Cuando me tocó el turno frente al mostrador, un sujeto con cara de pocos amigos y menos palabras me pidió el pasaporte “y su bordinpas”. Le expliqué lo sucedido en Lima y empezó otea vez el baile de las teclas, las pantallas y las dudas. Vio, revisó, miró y escribió para volver a ver, revisar, mirar y escribir sin que, al parecer, hallara respuesta a su interrogante. Cinco minutos después pregunté “¿hay algún problema?”, y el individuo, por toda respuesta, levantó el auricular del teléfono y empezó a hablar con no sé quién al que le dictaba mi nombre. Los minutos pasaban, ya no quedaba nadie en el mostrador y la señorita que atendía en el sitio del costado –ahora vacío– se acercó a su compañero con un “¿qué onda con ese pasaje?” que empezó a inquietarme.

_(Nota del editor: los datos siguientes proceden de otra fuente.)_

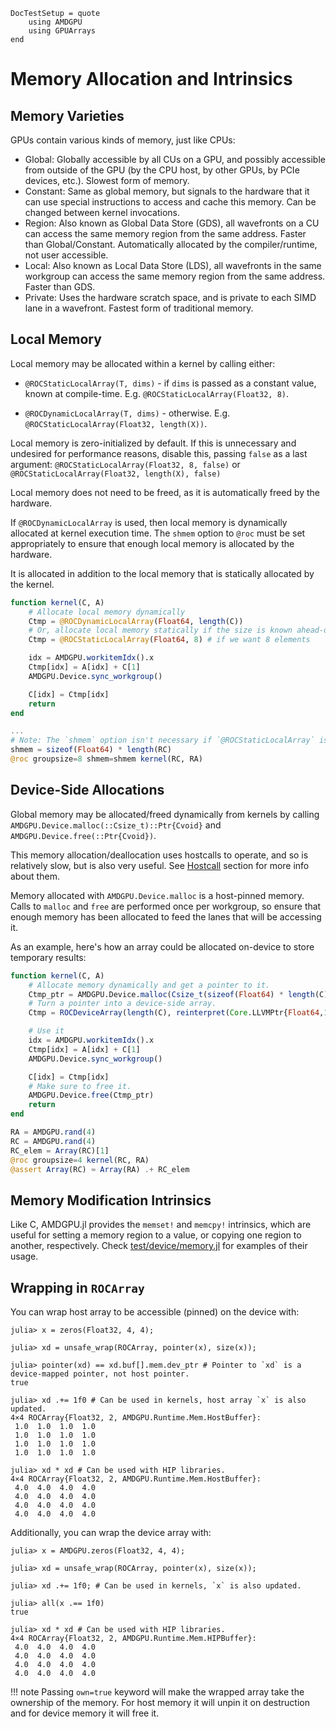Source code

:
 ```@meta
DocTestSetup = quote
    using AMDGPU
    using GPUArrays
end
```

# Memory Allocation and Intrinsics

## Memory Varieties

GPUs contain various kinds of memory, just like CPUs:

- Global:
    Globally accessible by all CUs on a GPU, and possibly accessible
    from outside of the GPU (by the CPU host, by other GPUs, by PCIe devices,
    etc.). Slowest form of memory.
- Constant:
    Same as global memory, but signals to the hardware that it can use
    special instructions to access and cache this memory.
    Can be changed between kernel invocations.
- Region:
    Also known as Global Data Store (GDS), all wavefronts on a CU
    can access the same memory region from the same address.
    Faster than Global/Constant.
    Automatically allocated by the compiler/runtime, not user accessible.
- Local:
    Also known as Local Data Store (LDS), all wavefronts in the same workgroup
    can access the same memory region from the same address.
    Faster than GDS.
- Private:
    Uses the hardware scratch space, and is private to each SIMD lane
    in a wavefront.
    Fastest form of traditional memory.

## Local Memory

Local memory may be allocated within a kernel by calling either:

- `@ROCStaticLocalArray(T, dims)` - if `dims` is passed as a constant value,
    known at compile-time.
    E.g. `@ROCStaticLocalArray(Float32, 8)`.

- `@ROCDynamicLocalArray(T, dims)` - otherwise.
    E.g. `@ROCStaticLocalArray(Float32, length(X))`.

Local memory is zero-initialized by default.
If this is unnecessary and undesired for performance reasons,
disable this, passing `false` as a last argument:
`@ROCStaticLocalArray(Float32, 8, false)` or
`@ROCStaticLocalArray(Float32, length(X), false)`

Local memory does not need to be freed, as it is automatically freed by the
hardware.

If `@ROCDynamicLocalArray` is used, then local memory is dynamically allocated
at kernel execution time.
The `shmem` option to `@roc` must be set appropriately to ensure that
enough local memory is allocated by the hardware.

It is allocated in addition to the local memory that is statically allocated by
the kernel.

```julia
function kernel(C, A)
    # Allocate local memory dynamically
    Ctmp = @ROCDynamicLocalArray(Float64, length(C))
    # Or, allocate local memory statically if the size is known ahead-of-time
    Ctmp = @ROCStaticLocalArray(Float64, 8) # if we want 8 elements

    idx = AMDGPU.workitemIdx().x
    Ctmp[idx] = A[idx] + C[1]
    AMDGPU.Device.sync_workgroup()

    C[idx] = Ctmp[idx]
    return
end

...
# Note: The `shmem` option isn't necessary if `@ROCStaticLocalArray` is used
shmem = sizeof(Float64) * length(RC)
@roc groupsize=8 shmem=shmem kernel(RC, RA)
```

## Device-Side Allocations

Global memory may be allocated/freed dynamically from kernels by calling
`AMDGPU.Device.malloc(::Csize_t)::Ptr{Cvoid}`
and `AMDGPU.Device.free(::Ptr{Cvoid})`.

This memory allocation/deallocation uses hostcalls to operate,
and so is relatively slow, but is also very useful.
See [Hostcall](@ref) section for more info about them.

Memory allocated with `AMDGPU.Device.malloc` is a host-pinned memory.
Calls to `malloc` and `free` are performed once per workgroup, so ensure that
enough memory has been allocated to feed the lanes that will be accessing it.

As an example, here's how an array could be allocated on-device to store
temporary results:

```julia
function kernel(C, A)
    # Allocate memory dynamically and get a pointer to it.
    Ctmp_ptr = AMDGPU.Device.malloc(Csize_t(sizeof(Float64) * length(C)))
    # Turn a pointer into a device-side array.
    Ctmp = ROCDeviceArray(length(C), reinterpret(Core.LLVMPtr{Float64,1}, Ctmp_ptr))

    # Use it
    idx = AMDGPU.workitemIdx().x
    Ctmp[idx] = A[idx] + C[1]
    AMDGPU.Device.sync_workgroup()

    C[idx] = Ctmp[idx]
    # Make sure to free it.
    AMDGPU.Device.free(Ctmp_ptr)
    return
end

RA = AMDGPU.rand(4)
RC = AMDGPU.rand(4)
RC_elem = Array(RC)[1]
@roc groupsize=4 kernel(RC, RA)
@assert Array(RC) ≈ Array(RA) .+ RC_elem
```

## Memory Modification Intrinsics

Like C, AMDGPU.jl provides the `memset!` and `memcpy!` intrinsics, which are
useful for setting a memory region to a value, or copying one region to
another, respectively.
Check [test/device/memory.jl](https://github.com/JuliaGPU/AMDGPU.jl/blob/master/test/device/memory.jl)
for examples of their usage.

## Wrapping in `ROCArray`

You can wrap host array to be accessible (pinned) on the device with:

```jldoctest unsafe_wrap
julia> x = zeros(Float32, 4, 4);

julia> xd = unsafe_wrap(ROCArray, pointer(x), size(x));

julia> pointer(xd) == xd.buf[].mem.dev_ptr # Pointer to `xd` is a device-mapped pointer, not host pointer.
true

julia> xd .+= 1f0 # Can be used in kernels, host array `x` is also updated.
4×4 ROCArray{Float32, 2, AMDGPU.Runtime.Mem.HostBuffer}:
 1.0  1.0  1.0  1.0
 1.0  1.0  1.0  1.0
 1.0  1.0  1.0  1.0
 1.0  1.0  1.0  1.0

julia> xd * xd # Can be used with HIP libraries.
4×4 ROCArray{Float32, 2, AMDGPU.Runtime.Mem.HostBuffer}:
 4.0  4.0  4.0  4.0
 4.0  4.0  4.0  4.0
 4.0  4.0  4.0  4.0
 4.0  4.0  4.0  4.0
```

Additionally, you can wrap the device array with:

```jldoctest unsafe_wrap
julia> x = AMDGPU.zeros(Float32, 4, 4);

julia> xd = unsafe_wrap(ROCArray, pointer(x), size(x));

julia> xd .+= 1f0; # Can be used in kernels, `x` is also updated.

julia> all(x .== 1f0)
true

julia> xd * xd # Can be used with HIP libraries.
4×4 ROCArray{Float32, 2, AMDGPU.Runtime.Mem.HIPBuffer}:
 4.0  4.0  4.0  4.0
 4.0  4.0  4.0  4.0
 4.0  4.0  4.0  4.0
 4.0  4.0  4.0  4.0
```

!!! note
    Passing `own=true` keyword will make the wrapped array take the ownership of the memory.
    For host memory it will unpin it on destruction and for device memory it will free it.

El empleado colgó el teléfono, levantó la mirada, me vio con cara de “te voy a dar una mala noticia y en realidad no me importa” y disparó: “lo que sucede, señor, es que usted no tiene visa para pasar por Australia…”, lo interrumpí para explicarle que no necesitaba, que de acuerdo a la agencia de viajes donde adquirí el pasaje (la agencia que contrata directamente la institución para la cual trabajo) no se requería de una visa para estar seis horas en el aeropuerto de Sídney y que, en todo caso, la línea aérea –“en la que usted trabaja”– me había permitido embarcar en Lima lo que demostraba que yo estaba en lo cierto. El agente, con esa cara de facciones caninas y con el labio superior derecho ligeramente levantado, prosiguió impertérrito con un discurso que seguramente aprendió de memoria: “… por lo que es imposible que se embarque. Es deber del cliente verificar la necesidad o no de visado en cada país, nosotros solo vendemos pasajes, sin embargo, como nuestra empresa siempre piensa en el bienestar de nuestros pasajeros, estamos coordinando con el departamento de ventas para cambiar su vuelo y evitar que aterrice en territorio australiano rumbo a su destino final,…”, quise interrumpir de nuevo, pero no me dejó, continuó como si fuera uno de esos mensajes telefónicos grabados que ignoran completamente a su interlocutor, “…por lo que le pedimos que espere en la sala de embarque”. Dicho lo cual terminó de echar llave a un cajón donde guardó quién sabe qué y salió raudo acompañado de su compañera de trabajo. “Pero…”, alcancé a decir. “No hay nada más que hacer, señor, tiene que esperar, nosotros estaremos allí una hora antes del vuelo”.